If not, then we just execute the request as normal with the new primary.

How many server failures can be tolerated?
With N servers, up to N - 1 server failures can be tolerated (because we always need at least 1 server up)

CAP theorem

If you’ve read the previous sections, you already know what the CAP theorem is, but I’ll go into a bit more detail here:

Consistency:

All replicas are synchronised to have the same state
There must exist a total order of operations that is applied to all replicas (e.g. one guy can’t do operations in the order A B C and another do A C B, everyone has to do it in the same order)
If a read operation happens after a write, that read operation has to return the value in that write (which may seem trivial, but if you remember from consistency models, this isn’t always the case)

Availability:

Requests are served as long as at least 1 server is up
Every request received by a non-failing node must result in a response

Partition tolerance:

The data store keeps working if the servers are partitioned
In other words, the system needs to keep functioning even if two nodes lose communications with each other
Let’s say we got nodes A and B. They’re synced with each other and everything’s dandy. But, oh no! Here comes Gennaro with his rifle, and he accidentally shoots the communication cable between A and B while aiming for a fly! If we have partition tolerance, our system can still work and execute requests, even with A and B being independent from each other.
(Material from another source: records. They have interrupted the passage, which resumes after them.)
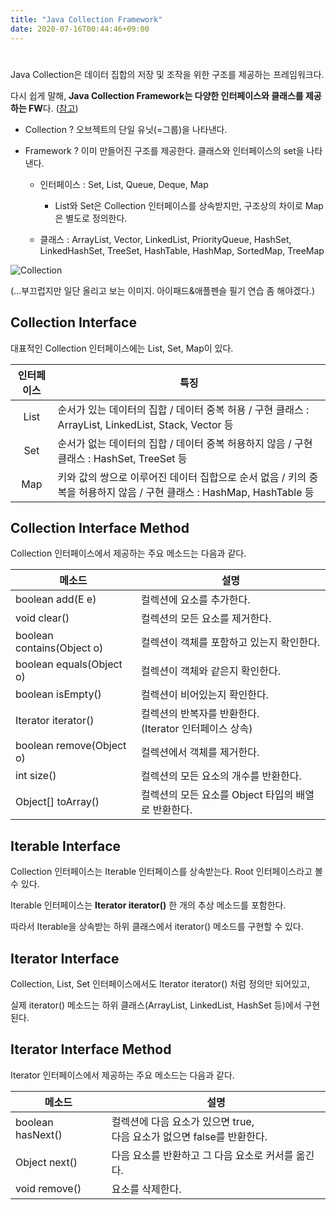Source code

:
 ```yaml
---
title: "Java Collection Framework"
date: 2020-07-16T00:44:46+09:00
---
```




# <!--Collection Framework-->

Java Collection은 데이터 집합의 저장 및 조작을 위한 구조를 제공하는 프레임워크다. 

다시 쉽게 말해, **Java Collection Framework는 다양한 인터페이스와 클래스를 제공하는 FW**다. ([참고](https://www.javatpoint.com/collections-in-java))

- Collection ? 오브젝트의 단일 유닛(=그룹)을 나타낸다.

- Framework ? 이미 만들어진 구조를 제공한다. 클래스와 인터페이스의 set을 나타낸다.

  - 인터페이스 : Set, List, Queue, Deque, Map
    - List와 Set은 Collection 인터페이스를 상속받지만, 구조상의 차이로 Map은 별도로 정의한다.

  - 클래스 : ArrayList, Vector, LinkedList, PriorityQueue, HashSet, LinkedHashSet, TreeSet, HashTable, HashMap, SortedMap, TreeMap  

![Collection](/img/20200714-02.JPG)

(...부끄럽지만 일단 올리고 보는 이미지. 아이패드&애플펜슬 필기 연습 좀 해야겠다.)

## Collection Interface

대표적인 Collection 인터페이스에는 List, Set, Map이 있다.



| 인터페이스 | 특징                                                         |
| :--------: | ------------------------------------------------------------ |
|    List    | 순서가 있는 데이터의 집합 / 데이터 중복 허용 / 구현 클래스 : ArrayList, LinkedList, Stack, Vector 등 |
|    Set     | 순서가 없는 데이터의 집합 / 데이터 중복 허용하지 않음 / 구현 클래스 : HashSet, TreeSet 등 |
|    Map     | 키와 값의 쌍으로 이루어진 데이터 집합으로 순서 없음 / 키의 중복을 허용하지 않음 / 구현 클래스 : HashMap, HashTable 등 |



## Collection Interface Method

Collection 인터페이스에서 제공하는 주요 메소드는 다음과 같다.



| 메소드                     | 설명                                                         |
| -------------------------- | ------------------------------------------------------------ |
| boolean add(E e)           | 컬렉션에 요소를 추가한다.                                    |
| void clear()               | 컬렉션의 모든 요소를 제거한다.                               |
| boolean contains(Object o) | 컬렉션이 객체를 포함하고 있는지 확인한다.                    |
| boolean equals(Object o)   | 컬렉션이 객체와 같은지 확인한다.                             |
| boolean isEmpty()          | 컬렉션이 비어있는지 확인한다.                                |
| Iterator<E> iterator()     | 컬렉션의 반복자를 반환한다. <br />(Iterator 인터페이스 상속) |
| boolean remove(Object o)   | 컬렉션에서 객체를 제거한다.                                  |
| int size()                 | 컬렉션의 모든 요소의 개수를 반환한다.                        |
| Object[] toArray()         | 컬렉션의 모든 요소를 Object 타입의 배열로 반환한다.          |



## Iterable Interface

Collection 인터페이스는 Iterable 인터페이스를 상속받는다. Root 인터페이스라고 볼 수 있다.

Iterable 인터페이스는 **Iterator<T> iterator()** 한 개의 추상 메소드를 포함한다.

따라서 Iterable을 상속받는 하위 클래스에서 iterator() 메소드를 구현할 수 있다.



## Iterator Interface

Collection, List, Set 인터페이스에서도 Iterator<E> iterator() 처럼 정의만 되어있고,

실제 iterator() 메소드는 하위 클래스(ArrayList, LinkedList, HashSet 등)에서 구현된다.



## Iterator Interface Method

Iterator 인터페이스에서 제공하는 주요 메소드는 다음과 같다.



| 메소드            | 설명                                                         |
| ----------------- | ------------------------------------------------------------ |
| boolean hasNext() | 컬렉션에 다음 요소가 있으면 true, <br />다음 요소가 없으면 false를 반환한다. |
| Object next()     | 다음 요소를 반환하고 그 다음 요소로 커서를 옮긴다.           |
| void remove()     | 요소를 삭제한다.                                             |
It’s impossible to have all 3, we can only have at most 2.
Why? Here is a short proof by contradiction.

Proof why CAP theorem is true
Let’s say all three are true; we have consistency, availability and partition tolerance.
Plus, we have nodes A and B, and a data value x = 0 initially.
We’ve got one client who can write to x and read x.
A and B are independent, and our system still works because we have partition tolerance.
Now, our client will write x = 2 to our node A (and A will acknowledge):

A can’t tell B about this write, because they’re independent.
Now the client will read x from node B:

Uh oh! The client has read ‘0’ instead of ‘2’.
This breaks our rule of consistency, because as we’ve said before, if a read occurs after a write, that read has to return the value of that write.
As you can see, if we have all three rules, we’ve got problems.
However, we can have two out of three. Let’s have a look at those:

AP (availability, partition tolerance) systems
We give up consistency to always be available and to partition our system.
So, basically, it’s exactly like our proof above.
Is there anything close to consistency that AP can provide?
Well, there is partially synchronous networks, where we’re synchronous in “periods”, and asynchronous every other time.
So our nodes will eventually become consistent.
Eventual consistency is a good example of this.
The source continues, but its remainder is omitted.